◆ **Work required**: Only one stretch of the records below is wanted: the lines from the one holding "Los tópicos en esta" through the one holding "El Comité Científico garantizará". Return it exactly, both ends included.

===== Dataset excerpts =====

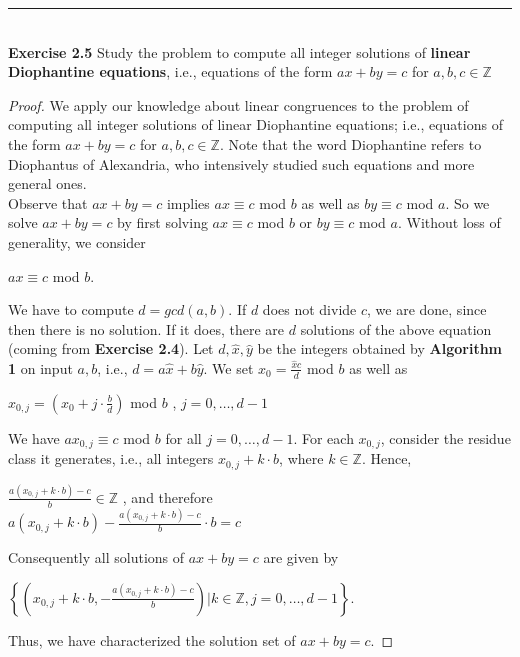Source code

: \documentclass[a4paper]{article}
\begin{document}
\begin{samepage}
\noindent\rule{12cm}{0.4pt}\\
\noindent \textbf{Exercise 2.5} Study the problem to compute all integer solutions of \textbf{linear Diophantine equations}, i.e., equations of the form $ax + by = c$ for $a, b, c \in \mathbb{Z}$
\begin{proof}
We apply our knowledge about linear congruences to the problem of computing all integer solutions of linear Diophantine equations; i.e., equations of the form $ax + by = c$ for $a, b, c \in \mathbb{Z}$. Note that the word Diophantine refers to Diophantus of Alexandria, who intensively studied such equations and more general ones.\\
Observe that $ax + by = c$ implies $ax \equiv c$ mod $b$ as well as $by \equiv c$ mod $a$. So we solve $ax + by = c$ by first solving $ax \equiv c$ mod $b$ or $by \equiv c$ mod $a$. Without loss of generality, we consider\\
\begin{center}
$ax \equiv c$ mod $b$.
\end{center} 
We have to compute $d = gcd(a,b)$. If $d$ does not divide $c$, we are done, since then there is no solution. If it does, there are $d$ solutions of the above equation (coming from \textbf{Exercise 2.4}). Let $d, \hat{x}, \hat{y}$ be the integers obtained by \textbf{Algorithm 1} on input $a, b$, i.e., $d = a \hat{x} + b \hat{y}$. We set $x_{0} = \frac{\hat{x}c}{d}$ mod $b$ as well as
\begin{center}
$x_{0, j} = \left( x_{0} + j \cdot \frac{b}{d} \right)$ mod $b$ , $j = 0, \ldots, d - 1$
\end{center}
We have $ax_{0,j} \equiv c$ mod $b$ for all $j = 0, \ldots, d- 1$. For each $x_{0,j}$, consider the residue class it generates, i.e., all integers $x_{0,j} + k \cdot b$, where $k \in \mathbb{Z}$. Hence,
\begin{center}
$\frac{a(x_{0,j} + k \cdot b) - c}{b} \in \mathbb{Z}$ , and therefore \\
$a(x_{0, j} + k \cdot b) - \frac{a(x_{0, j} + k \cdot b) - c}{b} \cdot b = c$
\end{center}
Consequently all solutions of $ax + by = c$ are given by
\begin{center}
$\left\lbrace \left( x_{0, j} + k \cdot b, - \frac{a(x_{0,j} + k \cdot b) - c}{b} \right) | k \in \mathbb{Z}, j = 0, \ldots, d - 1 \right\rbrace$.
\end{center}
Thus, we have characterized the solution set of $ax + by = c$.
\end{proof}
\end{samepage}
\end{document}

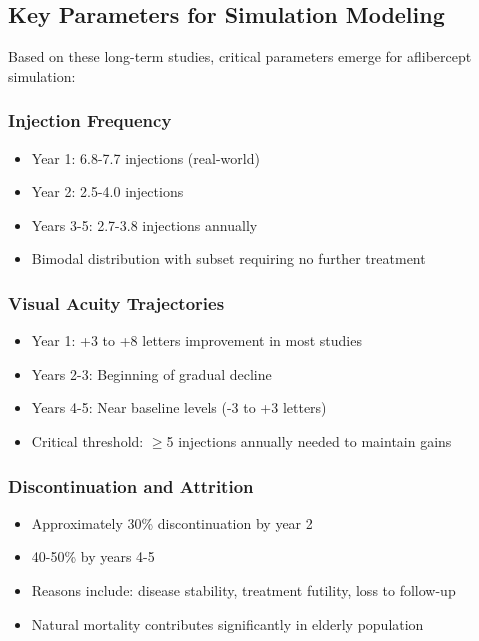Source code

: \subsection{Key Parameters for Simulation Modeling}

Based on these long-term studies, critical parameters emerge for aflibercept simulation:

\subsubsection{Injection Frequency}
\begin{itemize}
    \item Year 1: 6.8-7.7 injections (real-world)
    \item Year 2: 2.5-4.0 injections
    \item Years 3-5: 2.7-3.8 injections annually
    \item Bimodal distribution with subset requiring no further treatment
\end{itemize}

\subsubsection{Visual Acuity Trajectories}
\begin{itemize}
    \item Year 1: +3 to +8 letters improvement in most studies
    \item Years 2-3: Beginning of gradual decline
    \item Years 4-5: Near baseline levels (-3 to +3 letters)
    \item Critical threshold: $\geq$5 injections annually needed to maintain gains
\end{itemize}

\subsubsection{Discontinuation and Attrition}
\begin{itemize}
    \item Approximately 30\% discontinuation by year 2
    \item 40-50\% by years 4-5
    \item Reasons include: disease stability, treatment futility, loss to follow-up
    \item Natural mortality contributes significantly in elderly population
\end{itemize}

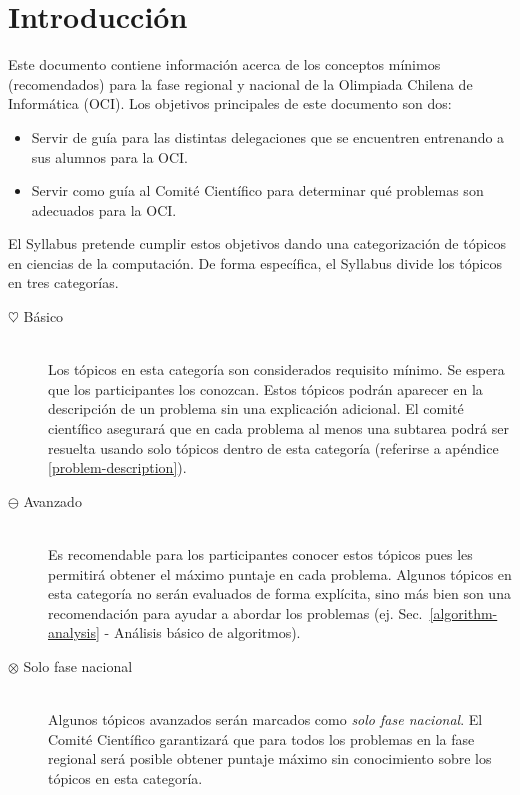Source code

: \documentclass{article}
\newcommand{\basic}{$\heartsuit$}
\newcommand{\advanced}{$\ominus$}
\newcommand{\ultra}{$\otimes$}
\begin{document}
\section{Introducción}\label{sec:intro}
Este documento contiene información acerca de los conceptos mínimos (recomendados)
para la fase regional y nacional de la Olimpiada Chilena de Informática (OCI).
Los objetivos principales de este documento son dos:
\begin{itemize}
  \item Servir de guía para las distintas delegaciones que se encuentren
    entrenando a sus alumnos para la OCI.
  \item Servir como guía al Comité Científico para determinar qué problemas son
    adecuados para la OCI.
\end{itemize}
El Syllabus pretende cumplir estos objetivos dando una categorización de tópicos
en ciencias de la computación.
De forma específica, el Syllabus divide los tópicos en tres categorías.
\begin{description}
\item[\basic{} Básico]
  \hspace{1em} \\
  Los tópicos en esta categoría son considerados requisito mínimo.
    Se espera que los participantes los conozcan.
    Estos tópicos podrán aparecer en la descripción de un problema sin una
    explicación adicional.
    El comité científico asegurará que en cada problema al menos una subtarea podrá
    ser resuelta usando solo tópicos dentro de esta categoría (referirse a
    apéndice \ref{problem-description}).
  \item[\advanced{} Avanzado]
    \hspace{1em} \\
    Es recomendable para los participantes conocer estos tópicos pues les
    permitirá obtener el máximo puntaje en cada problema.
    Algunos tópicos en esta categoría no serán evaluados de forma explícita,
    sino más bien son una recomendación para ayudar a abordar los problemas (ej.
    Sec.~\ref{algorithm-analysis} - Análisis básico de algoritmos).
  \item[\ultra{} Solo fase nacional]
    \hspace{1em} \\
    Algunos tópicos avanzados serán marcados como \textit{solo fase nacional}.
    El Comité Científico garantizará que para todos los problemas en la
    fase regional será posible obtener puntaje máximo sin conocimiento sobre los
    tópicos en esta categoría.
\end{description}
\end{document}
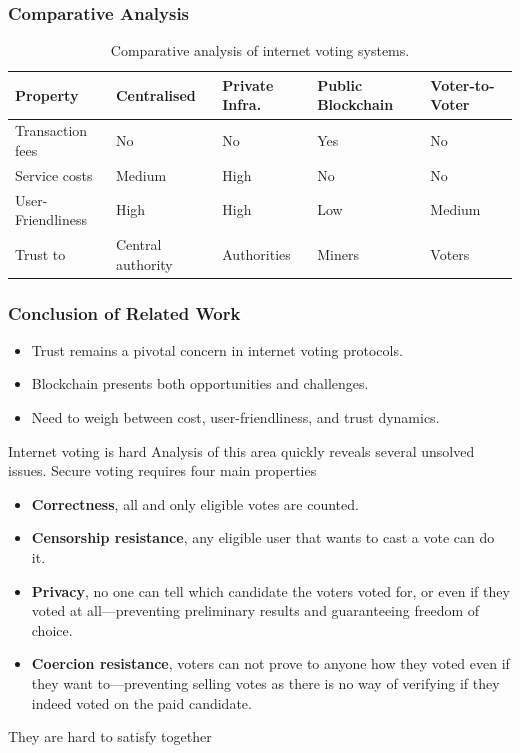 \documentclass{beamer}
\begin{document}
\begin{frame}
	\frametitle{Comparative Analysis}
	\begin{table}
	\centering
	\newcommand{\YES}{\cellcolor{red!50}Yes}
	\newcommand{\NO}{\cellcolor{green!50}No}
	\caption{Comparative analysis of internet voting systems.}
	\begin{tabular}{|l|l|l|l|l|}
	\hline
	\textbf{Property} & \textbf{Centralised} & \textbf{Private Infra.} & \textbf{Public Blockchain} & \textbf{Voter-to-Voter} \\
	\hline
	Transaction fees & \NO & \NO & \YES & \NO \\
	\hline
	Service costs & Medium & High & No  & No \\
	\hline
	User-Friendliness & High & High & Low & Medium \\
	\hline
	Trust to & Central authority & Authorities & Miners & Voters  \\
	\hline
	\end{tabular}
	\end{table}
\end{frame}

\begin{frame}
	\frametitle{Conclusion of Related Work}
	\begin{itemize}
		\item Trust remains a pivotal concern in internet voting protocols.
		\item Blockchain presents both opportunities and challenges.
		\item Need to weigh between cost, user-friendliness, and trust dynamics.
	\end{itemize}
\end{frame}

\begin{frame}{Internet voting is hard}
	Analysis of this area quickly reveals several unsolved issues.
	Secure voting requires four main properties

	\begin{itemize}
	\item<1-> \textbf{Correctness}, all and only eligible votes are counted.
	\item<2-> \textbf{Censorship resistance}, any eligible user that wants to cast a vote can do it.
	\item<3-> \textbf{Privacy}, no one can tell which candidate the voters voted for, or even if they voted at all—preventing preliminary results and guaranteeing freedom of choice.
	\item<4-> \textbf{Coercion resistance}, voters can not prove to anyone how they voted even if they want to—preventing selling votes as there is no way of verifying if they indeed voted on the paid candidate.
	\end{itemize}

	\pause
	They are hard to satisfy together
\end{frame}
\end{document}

=====
===== Dataset excerpts =====

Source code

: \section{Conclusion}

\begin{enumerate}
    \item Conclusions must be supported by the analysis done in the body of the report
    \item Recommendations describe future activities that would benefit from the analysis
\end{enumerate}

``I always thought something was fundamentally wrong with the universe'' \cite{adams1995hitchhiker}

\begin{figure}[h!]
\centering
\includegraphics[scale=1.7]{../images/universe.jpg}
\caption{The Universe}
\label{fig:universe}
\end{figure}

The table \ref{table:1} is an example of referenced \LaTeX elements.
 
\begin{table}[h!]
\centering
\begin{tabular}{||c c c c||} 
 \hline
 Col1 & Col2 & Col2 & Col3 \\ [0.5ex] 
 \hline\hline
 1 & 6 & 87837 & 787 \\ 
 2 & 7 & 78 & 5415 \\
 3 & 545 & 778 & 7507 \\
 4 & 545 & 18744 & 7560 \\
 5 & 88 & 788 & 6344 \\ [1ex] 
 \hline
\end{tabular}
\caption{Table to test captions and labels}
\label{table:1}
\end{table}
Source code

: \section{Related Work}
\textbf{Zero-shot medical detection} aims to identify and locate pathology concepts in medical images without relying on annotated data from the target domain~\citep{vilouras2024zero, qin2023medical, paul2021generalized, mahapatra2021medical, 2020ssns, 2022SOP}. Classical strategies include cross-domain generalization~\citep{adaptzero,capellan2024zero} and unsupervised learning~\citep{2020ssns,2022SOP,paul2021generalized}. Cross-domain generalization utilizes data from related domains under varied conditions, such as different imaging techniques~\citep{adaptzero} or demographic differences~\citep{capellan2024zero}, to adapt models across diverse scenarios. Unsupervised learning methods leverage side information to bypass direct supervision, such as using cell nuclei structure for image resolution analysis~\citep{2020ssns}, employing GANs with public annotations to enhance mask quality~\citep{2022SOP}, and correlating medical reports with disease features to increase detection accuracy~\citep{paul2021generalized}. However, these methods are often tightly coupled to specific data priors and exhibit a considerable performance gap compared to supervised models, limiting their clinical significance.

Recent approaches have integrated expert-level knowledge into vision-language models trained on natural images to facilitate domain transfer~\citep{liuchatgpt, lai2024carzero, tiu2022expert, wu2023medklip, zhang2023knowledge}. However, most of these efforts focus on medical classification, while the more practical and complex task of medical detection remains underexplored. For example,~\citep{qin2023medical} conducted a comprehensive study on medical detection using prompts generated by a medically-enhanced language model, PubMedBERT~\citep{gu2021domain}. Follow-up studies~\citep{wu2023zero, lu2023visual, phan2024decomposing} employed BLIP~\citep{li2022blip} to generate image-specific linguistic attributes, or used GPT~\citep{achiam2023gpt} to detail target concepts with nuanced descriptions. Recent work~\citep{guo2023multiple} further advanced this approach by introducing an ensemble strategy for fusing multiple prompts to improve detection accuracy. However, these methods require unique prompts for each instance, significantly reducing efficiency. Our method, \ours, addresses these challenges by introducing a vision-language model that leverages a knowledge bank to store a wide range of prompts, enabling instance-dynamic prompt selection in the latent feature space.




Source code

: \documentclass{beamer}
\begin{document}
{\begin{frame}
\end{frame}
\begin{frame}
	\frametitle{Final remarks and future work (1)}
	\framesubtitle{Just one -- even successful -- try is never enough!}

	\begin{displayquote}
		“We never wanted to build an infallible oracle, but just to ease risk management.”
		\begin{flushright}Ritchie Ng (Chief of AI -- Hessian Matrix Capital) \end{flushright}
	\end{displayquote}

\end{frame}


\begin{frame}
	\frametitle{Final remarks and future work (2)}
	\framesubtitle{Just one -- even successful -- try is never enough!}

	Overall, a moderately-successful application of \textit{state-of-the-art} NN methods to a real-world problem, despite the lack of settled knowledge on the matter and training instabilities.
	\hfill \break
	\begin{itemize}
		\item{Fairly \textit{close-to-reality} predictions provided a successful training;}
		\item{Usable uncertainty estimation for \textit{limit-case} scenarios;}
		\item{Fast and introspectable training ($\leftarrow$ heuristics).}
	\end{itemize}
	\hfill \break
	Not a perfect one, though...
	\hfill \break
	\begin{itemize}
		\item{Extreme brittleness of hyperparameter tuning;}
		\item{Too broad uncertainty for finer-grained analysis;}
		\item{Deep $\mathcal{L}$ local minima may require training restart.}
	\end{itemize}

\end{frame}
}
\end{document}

=====

◆ **Result for this task**:
  Los tópicos en esta categoría son considerados requisito mínimo.
    Se espera que los participantes los conozcan.
    Estos tópicos podrán aparecer en la descripción de un problema sin una
    explicación adicional.
    El comité científico asegurará que en cada problema al menos una subtarea podrá
    ser resuelta usando solo tópicos dentro de esta categoría (referirse a
    apéndice \ref{problem-description}).
  \item[\advanced{} Avanzado]
    \hspace{1em} \\
    Es recomendable para los participantes conocer estos tópicos pues les
    permitirá obtener el máximo puntaje en cada problema.
    Algunos tópicos en esta categoría no serán evaluados de forma explícita,
    sino más bien son una recomendación para ayudar a abordar los problemas (ej.
    Sec.~\ref{algorithm-analysis} - Análisis básico de algoritmos).
  \item[\ultra{} Solo fase nacional]
    \hspace{1em} \\
    Algunos tópicos avanzados serán marcados como \textit{solo fase nacional}.
    El Comité Científico garantizará que para todos los problemas en la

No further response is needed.